#### WHAT YOU SHOULD DO:
Wherever the line with "### Transition" sits in the listing below, transcribe from it up to and including the line with "The footnote setting", exactly, and leave the remaining lines out.

#### DATA EXTRACTS:
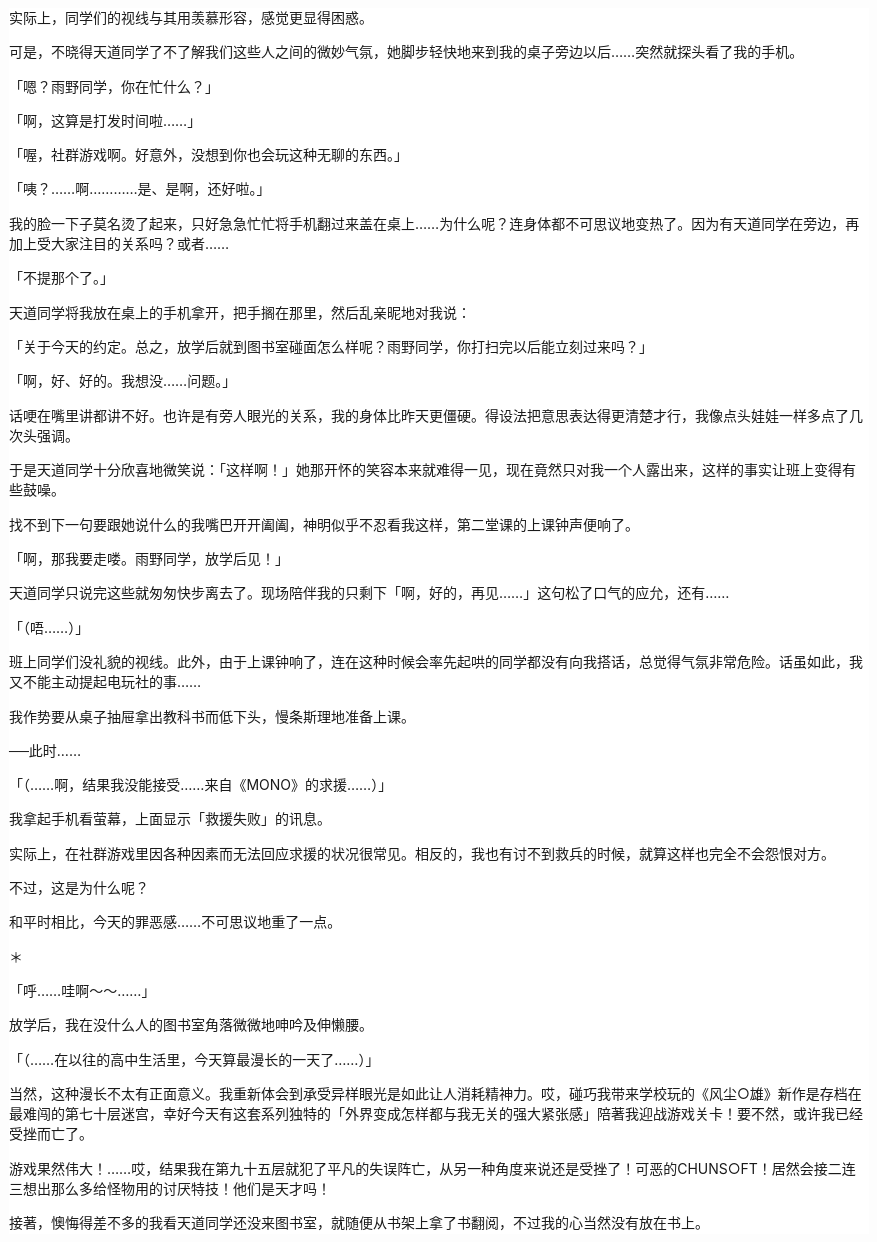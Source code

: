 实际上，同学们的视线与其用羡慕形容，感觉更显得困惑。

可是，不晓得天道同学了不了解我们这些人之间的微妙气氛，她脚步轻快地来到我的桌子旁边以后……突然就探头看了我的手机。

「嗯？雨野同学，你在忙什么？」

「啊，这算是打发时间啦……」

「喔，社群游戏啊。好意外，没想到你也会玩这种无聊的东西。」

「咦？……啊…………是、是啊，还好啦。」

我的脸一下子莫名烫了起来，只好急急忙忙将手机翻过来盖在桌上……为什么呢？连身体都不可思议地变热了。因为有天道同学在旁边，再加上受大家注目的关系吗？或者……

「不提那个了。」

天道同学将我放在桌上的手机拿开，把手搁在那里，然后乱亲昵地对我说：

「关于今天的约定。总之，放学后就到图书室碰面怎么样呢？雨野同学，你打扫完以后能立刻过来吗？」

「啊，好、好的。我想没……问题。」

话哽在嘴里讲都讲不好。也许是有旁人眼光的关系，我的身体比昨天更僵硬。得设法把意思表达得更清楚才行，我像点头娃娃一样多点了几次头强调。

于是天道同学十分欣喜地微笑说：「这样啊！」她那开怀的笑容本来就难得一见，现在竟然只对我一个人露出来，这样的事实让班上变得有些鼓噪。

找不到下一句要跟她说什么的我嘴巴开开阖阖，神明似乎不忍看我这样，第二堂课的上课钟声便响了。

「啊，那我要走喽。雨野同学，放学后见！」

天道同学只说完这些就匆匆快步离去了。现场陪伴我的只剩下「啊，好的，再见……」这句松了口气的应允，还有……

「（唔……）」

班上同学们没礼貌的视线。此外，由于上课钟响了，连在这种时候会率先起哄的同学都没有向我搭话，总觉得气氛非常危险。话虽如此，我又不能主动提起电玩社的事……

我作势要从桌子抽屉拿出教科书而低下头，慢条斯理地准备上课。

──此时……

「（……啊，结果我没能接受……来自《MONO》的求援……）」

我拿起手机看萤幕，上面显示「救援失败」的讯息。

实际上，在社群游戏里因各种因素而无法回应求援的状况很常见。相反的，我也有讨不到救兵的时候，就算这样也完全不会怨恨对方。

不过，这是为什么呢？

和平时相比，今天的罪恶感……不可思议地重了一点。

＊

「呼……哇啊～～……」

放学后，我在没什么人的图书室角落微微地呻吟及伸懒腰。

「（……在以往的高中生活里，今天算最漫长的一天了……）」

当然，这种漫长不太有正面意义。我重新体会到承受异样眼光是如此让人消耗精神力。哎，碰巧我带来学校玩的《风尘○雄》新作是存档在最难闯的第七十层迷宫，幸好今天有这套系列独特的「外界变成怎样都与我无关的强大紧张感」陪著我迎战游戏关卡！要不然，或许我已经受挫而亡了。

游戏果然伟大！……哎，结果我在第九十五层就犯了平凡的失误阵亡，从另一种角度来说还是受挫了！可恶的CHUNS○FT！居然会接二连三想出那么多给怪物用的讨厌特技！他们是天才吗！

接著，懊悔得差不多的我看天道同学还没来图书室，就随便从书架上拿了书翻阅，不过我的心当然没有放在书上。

...

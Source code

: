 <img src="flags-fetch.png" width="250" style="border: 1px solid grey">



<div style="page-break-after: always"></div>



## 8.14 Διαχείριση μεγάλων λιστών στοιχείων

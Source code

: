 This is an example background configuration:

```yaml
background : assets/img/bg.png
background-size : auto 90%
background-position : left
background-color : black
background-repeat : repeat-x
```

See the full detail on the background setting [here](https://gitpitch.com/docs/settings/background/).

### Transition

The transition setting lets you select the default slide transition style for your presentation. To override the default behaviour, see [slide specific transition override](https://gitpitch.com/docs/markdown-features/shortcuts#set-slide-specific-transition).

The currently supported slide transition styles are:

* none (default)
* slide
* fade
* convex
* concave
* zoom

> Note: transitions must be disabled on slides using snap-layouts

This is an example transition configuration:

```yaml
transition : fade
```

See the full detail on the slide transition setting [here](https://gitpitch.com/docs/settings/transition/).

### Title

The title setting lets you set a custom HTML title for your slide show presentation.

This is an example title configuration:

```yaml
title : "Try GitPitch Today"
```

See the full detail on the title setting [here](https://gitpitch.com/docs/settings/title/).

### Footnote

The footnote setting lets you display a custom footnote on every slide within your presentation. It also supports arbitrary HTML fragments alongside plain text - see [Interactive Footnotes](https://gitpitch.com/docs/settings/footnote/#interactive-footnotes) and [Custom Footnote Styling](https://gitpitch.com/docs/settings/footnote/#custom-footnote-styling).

#### TASK OUTPUT:
### Transition

The transition setting lets you select the default slide transition style for your presentation. To override the default behaviour, see [slide specific transition override](https://gitpitch.com/docs/markdown-features/shortcuts#set-slide-specific-transition).

The currently supported slide transition styles are:

* none (default)
* slide
* fade
* convex
* concave
* zoom

> Note: transitions must be disabled on slides using snap-layouts

This is an example transition configuration:

```yaml
transition : fade
```

See the full detail on the slide transition setting [here](https://gitpitch.com/docs/settings/transition/).

### Title

The title setting lets you set a custom HTML title for your slide show presentation.

This is an example title configuration:

```yaml
title : "Try GitPitch Today"
```

See the full detail on the title setting [here](https://gitpitch.com/docs/settings/title/).

### Footnote

The footnote setting lets you display a custom footnote on every slide within your presentation. It also supports arbitrary HTML fragments alongside plain text - see [Interactive Footnotes](https://gitpitch.com/docs/settings/footnote/#interactive-footnotes) and [Custom Footnote Styling](https://gitpitch.com/docs/settings/footnote/#custom-footnote-styling).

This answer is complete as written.